_EXERCISE INSTRUCTIONS:_
For every line in the data below that contains "subsubsection", copy the line.

DATA EXTRACT below:

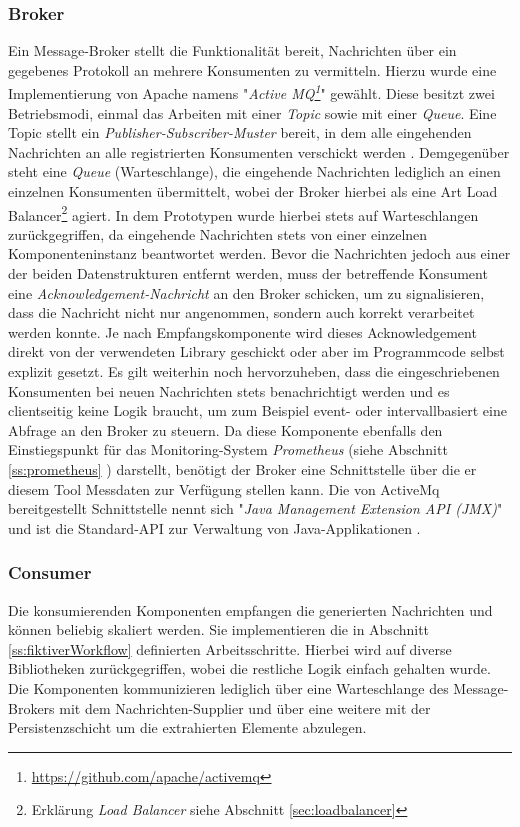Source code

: \subsubsection{Broker}
\label{ss:broker}
Ein Message-Broker stellt die Funktionalität bereit, Nachrichten über ein gegebenes Protokoll an mehrere Konsumenten zu vermitteln. Hierzu wurde eine Implementierung von Apache namens "\emph{Active MQ\footnote{\url{https://github.com/apache/activemq}}}" gewählt. Diese besitzt zwei Betriebsmodi, einmal das Arbeiten mit einer \emph{Topic} sowie mit einer \emph{Queue}. Eine Topic stellt ein \emph{Publisher-Subscriber-Muster} bereit, in dem alle eingehenden Nachrichten an alle registrierten Konsumenten verschickt werden \cite[Seite~33 ff.]{activemq-snyder}. Demgegenüber steht eine \emph{Queue} (Warteschlange), die eingehende Nachrichten lediglich an einen einzelnen Konsumenten übermittelt, wobei der Broker hierbei als eine Art Load Balancer\footnote{Erklärung \emph{Load Balancer} siehe Abschnitt \ref{sec:loadbalancer} } agiert. In dem Prototypen wurde hierbei stets auf Warteschlangen zurückgegriffen, da eingehende Nachrichten stets von einer einzelnen Komponenteninstanz beantwortet werden. Bevor die Nachrichten jedoch aus einer der beiden Datenstrukturen entfernt werden, muss der betreffende Konsument eine \emph{Acknowledgement-Nachricht} an den Broker schicken, um zu signalisieren, dass die Nachricht nicht nur angenommen, sondern auch korrekt verarbeitet werden konnte. Je nach Empfangskomponente wird dieses Acknowledgement direkt von der verwendeten Library geschickt oder aber im Programmcode selbst explizit gesetzt. Es gilt weiterhin noch hervorzuheben, dass die eingeschriebenen Konsumenten bei neuen Nachrichten stets benachrichtigt werden und es clientseitig keine Logik braucht, um zum Beispiel event- oder intervallbasiert eine Abfrage an den Broker zu steuern. Da diese Komponente ebenfalls den Einstiegspunkt für das Monitoring-System \emph{Prometheus} (siehe Abschnitt \ref{ss:prometheus} ) darstellt, benötigt der Broker eine Schnittstelle über die er diesem Tool Messdaten zur Verfügung stellen kann. Die von ActiveMq bereitgestellt Schnittstelle nennt sich "\emph{Java Management Extension API (JMX)}" und ist die Standard-API zur Verwaltung von Java-Applikationen \cite[Seite~331 ff.]{activemq-snyder}.


\subsubsection{Consumer}
Die konsumierenden Komponenten empfangen die generierten Nachrichten und können beliebig skaliert werden. Sie implementieren die in Abschnitt \ref{ss:fiktiverWorkflow} definierten Arbeitsschritte. Hierbei wird auf diverse Bibliotheken zurückgegriffen, wobei die restliche Logik einfach gehalten wurde. Die Komponenten kommunizieren lediglich über eine Warteschlange des Message-Brokers mit dem Nachrichten-Supplier und über eine weitere mit der Persistenzschicht um die extrahierten Elemente abzulegen.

End of DATA EXTRACT.

_TASK ANSWER:_
: \subsubsection{Broker}
\subsubsection{Consumer}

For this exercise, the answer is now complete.